INSTANT

GIBRAN KHALIL GIBRAN

January 6, 1883- april 10, 1931.

A lebanese artist, poet and writer. born in the city of Bcharre in north lebanon before emigrating with his family to the United-States where he studied art and began his literature career.

He is mostly known for his 1923 book: "the Prophet", that sold, despite a cool critical reception, and became extremely popular in 1960's counterculture.

BIOGRAPHY

Gibran was born in the Christian Maronite town of Bsharri northern Lebanon. He did not receive any formal schooling during his youth. However, priests visited him regularly and taught him about the Bible, as well as the Arabic and Syriac languages.

Gibran's father initially worked in an apothecary but, with gambling debt he was unable to pay, he came to work for a local Ottoman-appointed administrator. Because of extensive complaints by angry subjects, the administrator was removed and his staff came under investigation in 1891. The elder Gibran went to prison for alleged embezzlement, and Ottoman authorities confiscated his family's property. Without a home, Gibran's mother decided to follow her brother and emigrate to the United States.
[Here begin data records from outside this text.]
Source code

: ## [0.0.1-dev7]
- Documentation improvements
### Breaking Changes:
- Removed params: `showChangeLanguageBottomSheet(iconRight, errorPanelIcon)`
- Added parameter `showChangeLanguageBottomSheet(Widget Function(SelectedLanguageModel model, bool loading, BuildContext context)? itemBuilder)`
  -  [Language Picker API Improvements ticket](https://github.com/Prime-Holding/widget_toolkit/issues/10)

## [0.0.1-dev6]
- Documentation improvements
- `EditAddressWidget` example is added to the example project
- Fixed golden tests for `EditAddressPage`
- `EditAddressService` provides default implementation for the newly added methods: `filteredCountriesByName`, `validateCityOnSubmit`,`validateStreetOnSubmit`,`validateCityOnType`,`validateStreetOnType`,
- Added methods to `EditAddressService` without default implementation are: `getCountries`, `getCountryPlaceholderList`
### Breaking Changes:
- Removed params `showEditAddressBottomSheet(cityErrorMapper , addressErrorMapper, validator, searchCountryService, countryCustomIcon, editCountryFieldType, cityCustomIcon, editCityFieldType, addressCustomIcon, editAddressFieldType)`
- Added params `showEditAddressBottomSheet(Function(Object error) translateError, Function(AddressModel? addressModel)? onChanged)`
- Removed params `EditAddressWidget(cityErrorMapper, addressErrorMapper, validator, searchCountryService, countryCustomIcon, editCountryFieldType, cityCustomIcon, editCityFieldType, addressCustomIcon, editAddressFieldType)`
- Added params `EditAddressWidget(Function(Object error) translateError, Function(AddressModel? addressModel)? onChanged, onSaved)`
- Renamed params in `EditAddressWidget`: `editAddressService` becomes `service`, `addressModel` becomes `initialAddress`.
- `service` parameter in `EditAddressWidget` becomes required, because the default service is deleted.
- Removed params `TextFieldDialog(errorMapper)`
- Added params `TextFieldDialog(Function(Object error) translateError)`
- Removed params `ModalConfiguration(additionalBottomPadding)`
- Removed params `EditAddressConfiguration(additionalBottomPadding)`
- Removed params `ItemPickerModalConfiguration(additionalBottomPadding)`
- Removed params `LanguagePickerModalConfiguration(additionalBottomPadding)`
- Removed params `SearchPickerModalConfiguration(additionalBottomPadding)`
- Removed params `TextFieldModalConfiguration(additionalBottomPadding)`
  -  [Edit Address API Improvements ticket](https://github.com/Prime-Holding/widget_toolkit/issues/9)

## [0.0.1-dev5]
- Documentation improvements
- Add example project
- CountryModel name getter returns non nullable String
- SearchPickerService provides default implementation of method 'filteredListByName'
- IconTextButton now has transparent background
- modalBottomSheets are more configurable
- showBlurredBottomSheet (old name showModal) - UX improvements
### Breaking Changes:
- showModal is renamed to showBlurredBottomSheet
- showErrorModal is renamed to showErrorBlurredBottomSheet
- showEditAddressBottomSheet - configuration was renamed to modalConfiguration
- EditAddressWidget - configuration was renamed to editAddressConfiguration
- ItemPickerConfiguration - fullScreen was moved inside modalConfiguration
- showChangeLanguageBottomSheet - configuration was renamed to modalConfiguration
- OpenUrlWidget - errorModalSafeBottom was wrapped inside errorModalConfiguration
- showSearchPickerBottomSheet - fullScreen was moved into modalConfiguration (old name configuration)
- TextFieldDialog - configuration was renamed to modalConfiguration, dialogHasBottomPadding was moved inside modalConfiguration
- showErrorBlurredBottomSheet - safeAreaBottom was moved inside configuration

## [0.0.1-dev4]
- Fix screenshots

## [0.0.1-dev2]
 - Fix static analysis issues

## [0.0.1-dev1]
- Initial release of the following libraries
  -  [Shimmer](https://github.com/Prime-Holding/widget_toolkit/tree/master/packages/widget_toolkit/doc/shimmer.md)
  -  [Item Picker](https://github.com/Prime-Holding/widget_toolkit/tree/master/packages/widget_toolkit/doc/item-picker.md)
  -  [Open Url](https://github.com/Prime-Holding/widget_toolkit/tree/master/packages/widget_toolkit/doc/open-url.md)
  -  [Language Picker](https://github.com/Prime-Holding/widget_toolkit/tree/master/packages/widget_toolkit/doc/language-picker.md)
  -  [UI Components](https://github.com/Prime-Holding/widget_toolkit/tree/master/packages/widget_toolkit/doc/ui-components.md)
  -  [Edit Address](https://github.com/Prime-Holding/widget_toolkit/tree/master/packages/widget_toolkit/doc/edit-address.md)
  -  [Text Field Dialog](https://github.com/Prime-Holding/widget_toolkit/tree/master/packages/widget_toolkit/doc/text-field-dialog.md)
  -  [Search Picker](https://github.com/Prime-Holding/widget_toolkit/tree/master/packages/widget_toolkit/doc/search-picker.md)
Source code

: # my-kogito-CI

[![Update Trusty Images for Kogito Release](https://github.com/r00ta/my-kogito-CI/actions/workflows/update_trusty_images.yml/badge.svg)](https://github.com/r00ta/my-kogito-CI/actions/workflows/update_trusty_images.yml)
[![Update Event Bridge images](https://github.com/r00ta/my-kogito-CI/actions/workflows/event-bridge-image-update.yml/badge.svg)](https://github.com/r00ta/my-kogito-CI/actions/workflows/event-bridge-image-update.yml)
Kamila Gibran remained resolved and, along with Khalil, his younger sisters Mariana and Sultana, and his elder half-brother Peter all left for New York on June 25, 1895.
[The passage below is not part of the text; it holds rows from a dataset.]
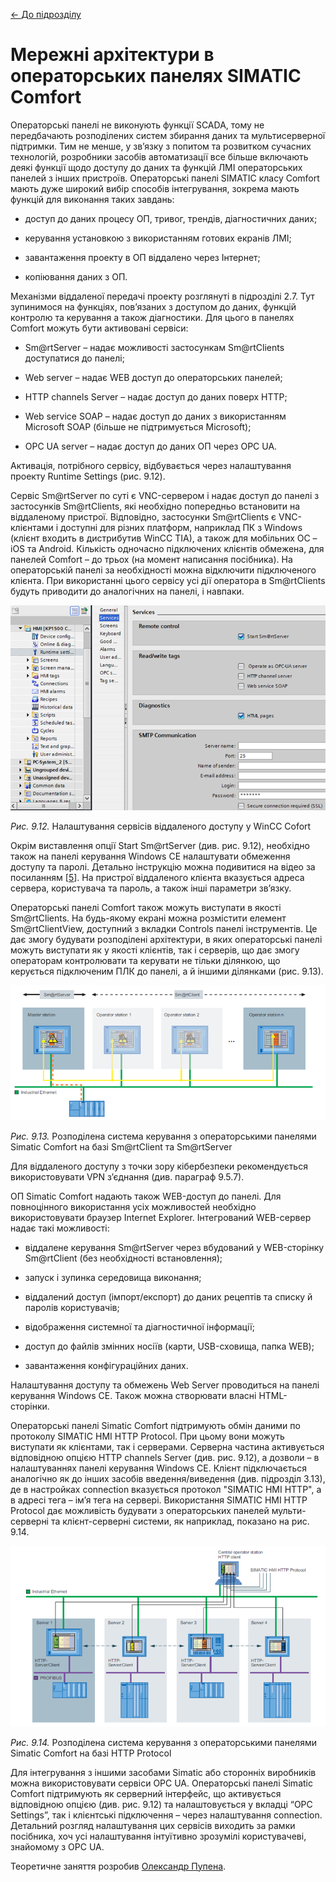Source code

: [<- До підрозділу](README.md)

# Мережні архітектури в операторських панелях SIMATIC Comfort

Операторські панелі не виконують функції SCADA, тому не передбачають розподілених систем збирання даних та мультисерверної підтримки. Тим не менше, у зв’язку з попитом та розвитком сучасних технологій, розробники засобів автоматизації все більше включають деякі функції щодо доступу до даних та функцій ЛМІ операторських панелей з інших пристроїв. Операторські панелі SIMATIC класу Comfort мають дуже широкий вибір способів інтегрування, зокрема мають функцій для виконання  таких завдань:

- доступ до даних процесу ОП, тривог, трендів, діагностичних даних;

- керування установкою з використанням готових екранів ЛМІ;

- завантаження проекту в ОП віддалено через Інтернет;

- копіювання даних з ОП.

Механізми віддаленої передачі проекту розглянуті в підрозділі 2.7. Тут зупинимося на функціях, пов’язаних з доступом до даних, функцій контролю та керування а також діагностики. Для цього в панелях Comfort можуть бути активовані сервіси:  

- Sm@rtServer – надає можливості застосункам Sm@rtClients доступатися до панелі; 

- Web server – надає WEB доступ до операторських панелей; 

- HTTP channels Server – надає доступ до даних поверх HTTP; 

- Web service SOAP – надає доступ до даних з використанням Microsoft SOAP (більше не підтримується Microsoft);

- OPC UA server – надає доступ до даних ОП через OPC UA.

Активація, потрібного сервісу, відбувається через налаштування проекту Runtime Settings (рис. 9.12). 

Сервіс Sm@rtServer по суті є VNC-сервером і надає доступ до панелі з застосунків Sm@rtClients, які необхідно попередньо встановити на віддаленому пристрої. Відповідно, застосунки Sm@rtClients є VNC-клієнтами і доступні для різних платформ, наприклад ПК з Windows (клієнт входить в дистрибутив WinCC TIA), а також для мобільних ОС – iOS та Android. Кількість одночасно підключених клієнтів обмежена, для панелей Comfort – до трьох (на момент написання посібника). На операторській панелі за необхідності можна відключити підключеного клієнта. При використанні цього сервісу усі дії оператора в Sm@rtClients будуть приводити до аналогічних на панелі, і навпаки. 

<a href="media9/9_12.png" target="_blank"><img src="media/9_12.png"/></a> 

*Рис. 9.12.* Налаштування сервісів віддаленого доступу у WinCC Cofort

Окрім виставлення опції Start Sm@rtServer (див. рис. 9.12), необхідно також на панелі керування Windows CE налаштувати обмеження доступу та паролі. Детально інструкцію можна подивитися на відео за посиланням [[5](https://www.youtube.com/watch?v=oIeaLk3jsDM)]. На    пристрої віддаленого клієнта вказується адреса сервера, користувача та пароль, а також інші параметри зв’язку. 

Операторські панелі Comfort також можуть виступати в якості Sm@rtClients. На будь-якому екрані можна розмістити елемент Sm@rtClientView, доступний з вкладки Controls панелі інструментів. Це дає змогу будувати розподілені архітектури, в яких операторські панелі можуть виступати як у якості клієнтів, так і серверів, що дає змогу операторам контролювати та керувати не тільки ділянкою, що керується підключеним ПЛК до панелі, а й іншими ділянками (рис. 9.13). 

<a href="media9/9_13.png" target="_blank"><img src="media/9_13.png"/></a> 

*Рис. 9.13.* Розподілена система керування з операторськими панелями Simatic Comfort 
 на базі Sm@rtClient та Sm@rtServer 

Для віддаленого доступу з точки зору кібербезпеки рекомендується використовувати VPN з’єднання (див. параграф 9.5.7). 

ОП Simatic Comfort надають також WEB-доступ до панелі. Для повноцінного використання усіх можливостей необхідно використовувати браузер Internet Explorer. Інтегрований WEB-сервер надає такі можливості:

- віддалене керування Sm@rtServer через вбудований у WEB-сторінку Sm@rtClient (без необхідності встановлення);

- запуск і зупинка середовища виконання;

- віддалений доступ (імпорт/експорт) до даних рецептів та списку й паролів користувачів;

- відображення системної та діагностичної інформації;

- доступ до файлів змінних носіїв (карти, USB-сховища, папка WEB);

- завантаження конфігураційних даних. 

Налаштування доступу та обмежень Web Server проводиться на панелі керування Windows CE. Також можна створювати власні HTML-сторінки. 

Операторські панелі Simatic Comfort підтримують обмін даними по протоколу SIMATIC HMI HTTP Protocol. При цьому вони можуть виступати як клієнтами, так і серверами. Серверна частина активується відповідною опцією HTTP channels Server (див. рис. 9.12), а дозволи – в налаштуваннях панелі керування Windows CE. Клієнт підключається аналогічно як до інших засобів введення/виведення (див. підрозділ 3.13), де в настройках connection вказується протокол "SIMATIC HMI HTTP", а в адресі тега – ім’я тега на сервері. Використання SIMATIC HMI HTTP Protocol дає можливість будувати з операторських панелей мульти-серверні та клієнт-серверні системи, як наприклад, показано на рис. 9.14.   

<a href="media9/9_14.png" target="_blank"><img src="media/9_14.png"/></a> 

*Рис. 9.14.* Розподілена система керування з операторськими панелями Simatic Comfort на базі HTTP Protocol

Для інтегрування з іншими засобами Simatic або сторонніх виробників можна використовувати сервіси OPC UA. Операторські панелі Simatic Comfort підтримують як серверний інтерфейс, що активується відповідною опцією (див. рис. 9.12) та налаштовується у вкладці “OPC Settings”, так і клієнтські підключення – через налаштування connection. Детальний розгляд налаштування цих сервісів виходить за рамки посібника, хоч усі налаштування інтуїтивно зрозумілі користувачеві, знайомому з OPC UA. 

Теоретичне заняття розробив [Олександр Пупена](https://github.com/pupenasan).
The Gibrans settled in Boston's South End, at the time the second largest Syrian/Lebanese-American community in the United States. His mother began working as a seamstress peddler, selling lace and linens that she carried from door to door. Gibran started school on September 30, 1895. School officials placed him in a special class for immigrants to learn English. Gibran also enrolled in an art school at a nearby settlement house. Through his teachers there, he was introduced to the avant-garde Boston artist, photographer, and publisher Fred Holland Day, who encouraged and supported Gibran in his creative endeavors. A publisher used some of Gibran's drawings for book covers in 1898.
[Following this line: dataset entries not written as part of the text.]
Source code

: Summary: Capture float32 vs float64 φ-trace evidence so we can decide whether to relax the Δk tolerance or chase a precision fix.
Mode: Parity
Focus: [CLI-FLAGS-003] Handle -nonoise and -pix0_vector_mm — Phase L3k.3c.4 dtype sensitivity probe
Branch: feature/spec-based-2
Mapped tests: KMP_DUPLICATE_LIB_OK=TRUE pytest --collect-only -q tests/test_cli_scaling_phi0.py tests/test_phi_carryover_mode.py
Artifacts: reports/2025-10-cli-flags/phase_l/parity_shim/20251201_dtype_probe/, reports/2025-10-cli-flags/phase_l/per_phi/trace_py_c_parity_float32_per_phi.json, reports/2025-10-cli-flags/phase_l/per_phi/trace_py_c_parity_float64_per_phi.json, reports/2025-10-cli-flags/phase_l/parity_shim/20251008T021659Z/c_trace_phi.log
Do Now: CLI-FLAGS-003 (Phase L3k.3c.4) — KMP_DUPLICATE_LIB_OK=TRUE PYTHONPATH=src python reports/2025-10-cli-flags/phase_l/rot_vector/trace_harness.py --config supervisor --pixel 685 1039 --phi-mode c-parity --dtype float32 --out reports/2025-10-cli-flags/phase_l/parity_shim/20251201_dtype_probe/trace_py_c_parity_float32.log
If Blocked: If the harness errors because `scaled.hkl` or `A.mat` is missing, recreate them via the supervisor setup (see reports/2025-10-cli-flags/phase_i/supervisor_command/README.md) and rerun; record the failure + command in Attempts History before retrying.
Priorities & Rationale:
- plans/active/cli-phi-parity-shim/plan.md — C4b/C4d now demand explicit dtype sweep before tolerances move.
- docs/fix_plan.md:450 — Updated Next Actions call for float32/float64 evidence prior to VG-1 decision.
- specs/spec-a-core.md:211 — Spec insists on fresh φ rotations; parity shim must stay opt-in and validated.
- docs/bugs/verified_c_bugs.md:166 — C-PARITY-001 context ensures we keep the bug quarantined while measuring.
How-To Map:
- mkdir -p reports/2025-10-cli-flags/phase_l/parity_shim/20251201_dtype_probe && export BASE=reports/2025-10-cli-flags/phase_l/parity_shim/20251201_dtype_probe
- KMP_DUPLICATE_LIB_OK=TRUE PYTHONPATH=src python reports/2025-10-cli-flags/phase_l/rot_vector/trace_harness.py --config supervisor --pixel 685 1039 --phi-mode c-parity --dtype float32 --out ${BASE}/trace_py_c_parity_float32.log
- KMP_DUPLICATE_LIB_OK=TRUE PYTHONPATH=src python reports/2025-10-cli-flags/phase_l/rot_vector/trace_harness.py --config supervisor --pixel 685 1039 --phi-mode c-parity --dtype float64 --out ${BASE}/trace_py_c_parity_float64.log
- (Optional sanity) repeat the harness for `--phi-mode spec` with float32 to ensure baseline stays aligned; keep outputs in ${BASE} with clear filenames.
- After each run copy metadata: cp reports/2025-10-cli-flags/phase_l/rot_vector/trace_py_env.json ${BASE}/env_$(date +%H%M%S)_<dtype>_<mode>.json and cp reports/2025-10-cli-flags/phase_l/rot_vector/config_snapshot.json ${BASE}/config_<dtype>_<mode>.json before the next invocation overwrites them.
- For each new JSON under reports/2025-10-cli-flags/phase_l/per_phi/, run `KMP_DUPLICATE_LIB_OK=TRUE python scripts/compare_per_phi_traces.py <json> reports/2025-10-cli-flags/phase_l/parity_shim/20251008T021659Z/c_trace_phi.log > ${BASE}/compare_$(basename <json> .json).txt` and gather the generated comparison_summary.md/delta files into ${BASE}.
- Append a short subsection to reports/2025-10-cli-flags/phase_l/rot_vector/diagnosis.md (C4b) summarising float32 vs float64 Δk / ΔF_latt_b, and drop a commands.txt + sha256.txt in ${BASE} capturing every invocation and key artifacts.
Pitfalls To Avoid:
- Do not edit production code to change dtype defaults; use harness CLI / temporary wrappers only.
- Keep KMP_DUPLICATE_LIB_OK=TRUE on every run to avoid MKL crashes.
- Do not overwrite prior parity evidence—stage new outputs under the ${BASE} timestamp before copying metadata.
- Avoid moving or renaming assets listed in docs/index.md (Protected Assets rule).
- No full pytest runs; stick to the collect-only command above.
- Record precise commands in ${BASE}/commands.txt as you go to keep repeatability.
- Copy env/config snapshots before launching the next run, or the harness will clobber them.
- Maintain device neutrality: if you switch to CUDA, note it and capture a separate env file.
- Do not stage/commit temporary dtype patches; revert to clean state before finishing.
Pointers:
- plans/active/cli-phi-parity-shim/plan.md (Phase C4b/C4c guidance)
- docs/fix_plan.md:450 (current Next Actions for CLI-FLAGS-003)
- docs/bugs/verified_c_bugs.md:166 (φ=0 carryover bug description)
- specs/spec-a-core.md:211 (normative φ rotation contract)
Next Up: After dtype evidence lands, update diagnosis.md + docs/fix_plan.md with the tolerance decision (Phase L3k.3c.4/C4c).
Gibran’s mother along with his elder brother Peter wanted him to absorb more of his own heritage rather than just the Western aesthetic culture he was attracted to. So at the age of fifteen, Gibran went back to Lebanon to study at a Maronite-run preparatory school and higher-education institute in Beirut. He started a student literary magazine with a classmate, and was elected "college poet". He stayed there for several years before returning to Boston in 1902 coming through Ellis Island on May 10th. Two weeks before he got back, his sister Sultana died of tuberculosis at the age of 14. The next year, his brother Bhutros died of the same disease, and his mother died of cancer. His sister Marianna supported Gibran and herself by working at a dressmaker's shop.

ART AND POETRY

- 1904 BOSTON, first art exhibition at Day's Studio (where he met Mary Elizabeth Haskell, his intimate friend and arguably lover for all the rest of his life, she did not only influenced his heart, but also his career);

- 1908 PARIS, studied art with Augustin Rodin. (where he met his art study partner Youssef Houwayek).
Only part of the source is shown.